[Stored data]
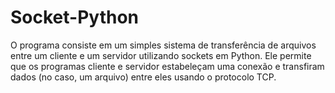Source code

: # Socket-Python
O programa consiste em um simples sistema de transferência de arquivos entre um cliente e um servidor utilizando sockets em Python. Ele permite que os programas cliente e servidor estabeleçam uma conexão e transfiram dados (no caso, um arquivo) entre eles usando o protocolo TCP.
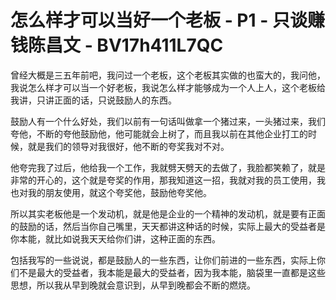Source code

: # 怎么样才可以当好一个老板 - P1 - 只谈赚钱陈昌文 - BV17h411L7QC

曾经大概是三五年前吧，我问过一个老板，这个老板其实做的也蛮大的，我问他，我说怎么样才可以当一个好老板，我说怎么样才能够成为一个人上人，这个老板给我讲，只讲正面的话，只说鼓励人的东西。

鼓励人有一个什么好处，我们以前有一句话叫做拿一个猪过来，一头猪过来，我们夸他，不断的夸他鼓励他，他可能就会上树了，而且我以前在其他企业打工的时候，就是我们的领导对我很好，他不断的夸奖我对不对。

他夸完我了过后，他给我一个工作，我就劈天劈天的去做了，我脸都笑赖了，就是非常的开心的，这个就是夸奖的作用，那我知道这一招，我就对我的员工使用，我也对我的朋友使用，就这个夸奖他，鼓励他夸奖他。

所以其实老板他是一个发动机，就是他是企业的一个精神的发动机，就是要有正面的鼓励的话，然后当你自己嘴里，天天都讲这种话的时候，实际上最大的受益者是你本能，就比如说我天天给你们讲，这种正面的东西。

包括我写的一些说说，都是鼓励人的一些东西，让你们前进的一些东西，实际上你们不是最大的受益者，我本能是最大的受益者，因为我本能，脑袋里一直都是这些思想，所以我从早到晚就会意识到，从早到晚都会不断的燃烧。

§ **Task statement**
With the pictures left aside, write out all of the records above exactly.

§ **Result of this task**
Source code

: # Socket-Python
O programa consiste em um simples sistema de transferência de arquivos entre um cliente e um servidor utilizando sockets em Python. Ele permite que os programas cliente e servidor estabeleçam uma conexão e transfiram dados (no caso, um arquivo) entre eles usando o protocolo TCP.
Source code

: # 怎么样才可以当好一个老板 - P1 - 只谈赚钱陈昌文 - BV17h411L7QC

曾经大概是三五年前吧，我问过一个老板，这个老板其实做的也蛮大的，我问他，我说怎么样才可以当一个好老板，我说怎么样才能够成为一个人上人，这个老板给我讲，只讲正面的话，只说鼓励人的东西。

鼓励人有一个什么好处，我们以前有一句话叫做拿一个猪过来，一头猪过来，我们夸他，不断的夸他鼓励他，他可能就会上树了，而且我以前在其他企业打工的时候，就是我们的领导对我很好，他不断的夸奖我对不对。

他夸完我了过后，他给我一个工作，我就劈天劈天的去做了，我脸都笑赖了，就是非常的开心的，这个就是夸奖的作用，那我知道这一招，我就对我的员工使用，我也对我的朋友使用，就这个夸奖他，鼓励他夸奖他。

所以其实老板他是一个发动机，就是他是企业的一个精神的发动机，就是要有正面的鼓励的话，然后当你自己嘴里，天天都讲这种话的时候，实际上最大的受益者是你本能，就比如说我天天给你们讲，这种正面的东西。

包括我写的一些说说，都是鼓励人的一些东西，让你们前进的一些东西，实际上你们不是最大的受益者，我本能是最大的受益者，因为我本能，脑袋里一直都是这些思想，所以我从早到晚就会意识到，从早到晚都会不断的燃烧。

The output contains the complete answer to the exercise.